If I had to choose between losing him and losing my chance to have kids, the way I'm feeling right now, I would stick with him

This is exactly the choice I made OP - but under slightly different circumstances.

I was acutely aware that if I stayed with DP while he refused to ttc, it might be ok now, but I would come to resent him and it would destroy us eventually. It might be ok now, while you fill your lives with work and holidays etc, but imagine when you're in your 50s, 60s, 70s - no kids, no grand kids and that will be entirely down to his decision.

So I chose to leave DP if he refused to ttc, because while it might be ok now, the resentment would break us apart in the long run anyway.

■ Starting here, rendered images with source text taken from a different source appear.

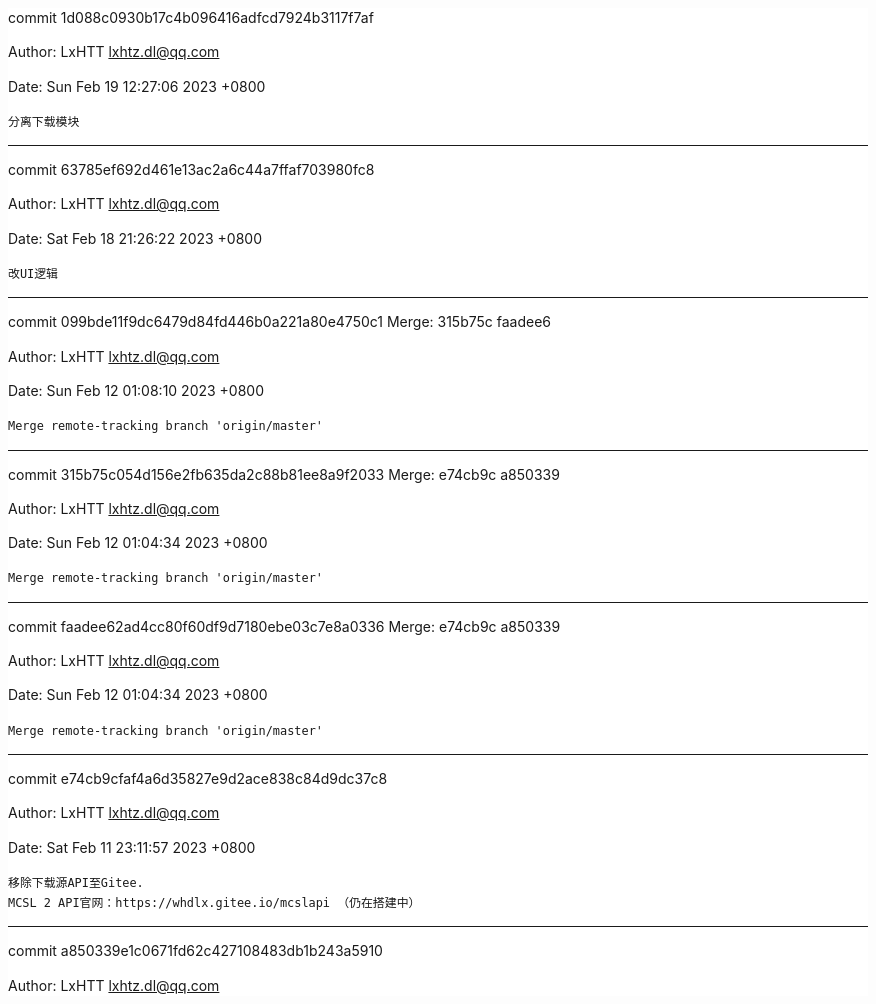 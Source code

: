 commit 1d088c0930b17c4b096416adfcd7924b3117f7af

Author: LxHTT <lxhtz.dl@qq.com>

Date:   Sun Feb 19 12:27:06 2023 +0800

    分离下载模块

---
commit 63785ef692d461e13ac2a6c44a7ffaf703980fc8

Author: LxHTT <lxhtz.dl@qq.com>

Date:   Sat Feb 18 21:26:22 2023 +0800

    改UI逻辑

---
commit 099bde11f9dc6479d84fd446b0a221a80e4750c1
Merge: 315b75c faadee6

Author: LxHTT <lxhtz.dl@qq.com>

Date:   Sun Feb 12 01:08:10 2023 +0800

    Merge remote-tracking branch 'origin/master'

---
commit 315b75c054d156e2fb635da2c88b81ee8a9f2033
Merge: e74cb9c a850339

Author: LxHTT <lxhtz.dl@qq.com>

Date:   Sun Feb 12 01:04:34 2023 +0800

    Merge remote-tracking branch 'origin/master'

---
commit faadee62ad4cc80f60df9d7180ebe03c7e8a0336
Merge: e74cb9c a850339

Author: LxHTT <lxhtz.dl@qq.com>

Date:   Sun Feb 12 01:04:34 2023 +0800

    Merge remote-tracking branch 'origin/master'

---
commit e74cb9cfaf4a6d35827e9d2ace838c84d9dc37c8

Author: LxHTT <lxhtz.dl@qq.com>

Date:   Sat Feb 11 23:11:57 2023 +0800

    移除下载源API至Gitee.
    MCSL 2 API官网：https://whdlx.gitee.io/mcslapi （仍在搭建中）

---
commit a850339e1c0671fd62c427108483db1b243a5910

Author: LxHTT <lxhtz.dl@qq.com>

On going back to DP, I decided to be with him even though he could have been infertile. I decided that was worth it, because, while the outcome could be the same - we may never have DCs - at least we would have tried and so the resentment won't happen.

Be very careful and think of your future long-term self in making this decision.

noddyholder · 03/04/2014 23:00

You are in a fortunate position if you consider him and your relationship more important than havig children so aren't really going to have to make the difficult decision to end this which would be what I would do in your shoes

Martorana · 03/04/2014 23:02

Can I just as why this is about marriage and not about having children? You do all realise that you don't have to be married to have a baby?

scottishmummy · 03/04/2014 23:07

Cohabitate is of course perfectly ok,but that wasn't her plan.they said marriage and kids
But she will acquiesce to keep him,she'll forgo her preferences to fulfil his

Nuttybiscuits · 03/04/2014 23:11

Martorana I think OP has said that she doesn't mind so much about marriage, it's having kids that is more important.